While I was waiting my turn and reading copies of Jet and Ebony magazines, I remember seeing a poster that caught my attention. It read: BLACK IS BEAUTIFUL.
Those words were important back then. It was the 70s and the civil rights movement of the 60s was a very recent memory. I remember grown-ups sporting Afros and celebrating Black Pride. My mom bought encyclopedias on Black History to remind me that my people had a proud past. After centuries of being told by this country that we were dirt, Blacks in America starting feeling good about themselves.
It was during that time that black pastors like Jeremiah Wright took the pulpit preaching black liberation. While I’ve had mixed feelings on liberation theology, it was an attempt to see that the words of God were not simply about the “sweet by and by” but about justice here and now. I can imagine his words against a nation that prided itself in being ordained by God were a breath of fresh air to blacks as well as a few liberal whites.
My problems with Rev. Wright’s words are not that he isn’t patriotic enough. Christians place God first, not the flag. What does bother me is that his words reflect a nation that doesn’t exist anymore.
This is not to say that America has licked its racial problem. That will take time to solve and we still have issues (such as people who think hanging a noose is funny). But the fact is, America has changed in many ways. In the 1950s, my Dad couldn’t get a hotel room when he was traveling. He faced overt discrimination growing up in Louisiana. Today, he can stay in a hotel room in Tennessee and get a hot meal at a restaurant.
The America that Wright has preached about is one that seems irredeemably racist. It will always treat blacks as second-class citizens. It is an America without hope.
But the fact is, this society has changed. Overt discrimination is no longer in fashion. Blacks hold high positions in political office. And of course, a black man is running for President. Black America demanded the United States live up to its words and it did - for the most part.
I think that’s what bothers me about Rev.
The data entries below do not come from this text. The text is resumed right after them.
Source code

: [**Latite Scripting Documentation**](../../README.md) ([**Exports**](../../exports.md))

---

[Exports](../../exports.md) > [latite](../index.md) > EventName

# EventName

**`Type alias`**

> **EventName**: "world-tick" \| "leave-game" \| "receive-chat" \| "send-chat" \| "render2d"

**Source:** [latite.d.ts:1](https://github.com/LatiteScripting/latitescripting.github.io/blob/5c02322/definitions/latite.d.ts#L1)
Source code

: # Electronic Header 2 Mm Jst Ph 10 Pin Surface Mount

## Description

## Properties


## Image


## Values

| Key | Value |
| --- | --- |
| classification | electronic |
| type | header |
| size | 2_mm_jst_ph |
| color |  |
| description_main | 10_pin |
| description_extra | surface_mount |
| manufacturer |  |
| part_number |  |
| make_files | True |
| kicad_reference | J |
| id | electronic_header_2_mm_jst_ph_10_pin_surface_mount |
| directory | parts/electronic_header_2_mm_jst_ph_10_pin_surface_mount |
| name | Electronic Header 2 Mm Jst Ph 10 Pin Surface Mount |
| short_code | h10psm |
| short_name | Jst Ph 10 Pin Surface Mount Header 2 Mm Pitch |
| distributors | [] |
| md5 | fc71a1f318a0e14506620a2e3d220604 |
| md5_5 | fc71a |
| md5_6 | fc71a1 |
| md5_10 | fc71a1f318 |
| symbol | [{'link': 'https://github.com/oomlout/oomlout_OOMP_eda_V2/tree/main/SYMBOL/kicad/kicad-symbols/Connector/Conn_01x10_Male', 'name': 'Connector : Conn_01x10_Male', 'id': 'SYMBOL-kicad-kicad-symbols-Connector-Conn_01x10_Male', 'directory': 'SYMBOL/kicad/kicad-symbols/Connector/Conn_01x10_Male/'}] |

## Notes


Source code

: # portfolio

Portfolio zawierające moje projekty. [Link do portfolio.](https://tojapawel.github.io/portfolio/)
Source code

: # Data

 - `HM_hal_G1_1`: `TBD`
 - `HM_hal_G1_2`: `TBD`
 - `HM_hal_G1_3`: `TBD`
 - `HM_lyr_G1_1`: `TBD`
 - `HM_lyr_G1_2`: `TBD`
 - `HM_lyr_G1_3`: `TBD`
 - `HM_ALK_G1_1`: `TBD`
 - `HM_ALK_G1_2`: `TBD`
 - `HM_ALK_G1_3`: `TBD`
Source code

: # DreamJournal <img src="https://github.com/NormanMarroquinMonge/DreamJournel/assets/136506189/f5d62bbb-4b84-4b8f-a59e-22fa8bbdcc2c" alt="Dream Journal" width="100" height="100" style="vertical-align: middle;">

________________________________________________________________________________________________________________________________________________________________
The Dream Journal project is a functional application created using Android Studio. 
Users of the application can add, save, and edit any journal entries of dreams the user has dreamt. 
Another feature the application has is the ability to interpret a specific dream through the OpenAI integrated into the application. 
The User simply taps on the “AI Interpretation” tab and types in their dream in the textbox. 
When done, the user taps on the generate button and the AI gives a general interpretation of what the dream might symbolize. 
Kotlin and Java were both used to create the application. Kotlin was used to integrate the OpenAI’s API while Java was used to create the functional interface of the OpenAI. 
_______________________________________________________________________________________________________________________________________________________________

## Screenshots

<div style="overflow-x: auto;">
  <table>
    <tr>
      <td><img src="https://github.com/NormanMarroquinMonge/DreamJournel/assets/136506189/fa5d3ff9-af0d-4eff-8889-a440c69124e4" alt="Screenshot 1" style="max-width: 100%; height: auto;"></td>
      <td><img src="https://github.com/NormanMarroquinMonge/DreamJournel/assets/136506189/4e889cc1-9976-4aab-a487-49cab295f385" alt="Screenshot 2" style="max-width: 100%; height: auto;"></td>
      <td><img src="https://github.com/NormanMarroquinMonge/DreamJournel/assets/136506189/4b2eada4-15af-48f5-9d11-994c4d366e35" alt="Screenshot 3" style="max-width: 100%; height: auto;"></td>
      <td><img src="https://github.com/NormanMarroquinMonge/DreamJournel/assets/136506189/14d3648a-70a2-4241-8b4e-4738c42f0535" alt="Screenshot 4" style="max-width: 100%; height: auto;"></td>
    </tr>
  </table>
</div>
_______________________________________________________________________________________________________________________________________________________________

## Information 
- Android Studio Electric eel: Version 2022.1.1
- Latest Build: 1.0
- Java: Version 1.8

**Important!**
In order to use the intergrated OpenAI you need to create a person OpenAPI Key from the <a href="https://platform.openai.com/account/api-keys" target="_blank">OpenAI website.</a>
Wright as well as others: it’s as if the achievements of the last 40 years never happened. No, we can’t rest on those laurels, but we shouldn’t ignore them either.
Maybe Rev. Wright’s words made sense when Black America was still trying to find its voice, it’s self-esteem. Maybe those words were needed when White America turned a blind eye to its own hate. But I don’t know if they are needed now. To look at what words are needed now, one can only look at the man that has sat in the pews of Rev. Wright’s church: Barack Obama. I don’t always agree with him politically, but his words of hope and unity talk about the best in this country and that together, black and white and everything else, we can tear down the remaining walls of discrimination.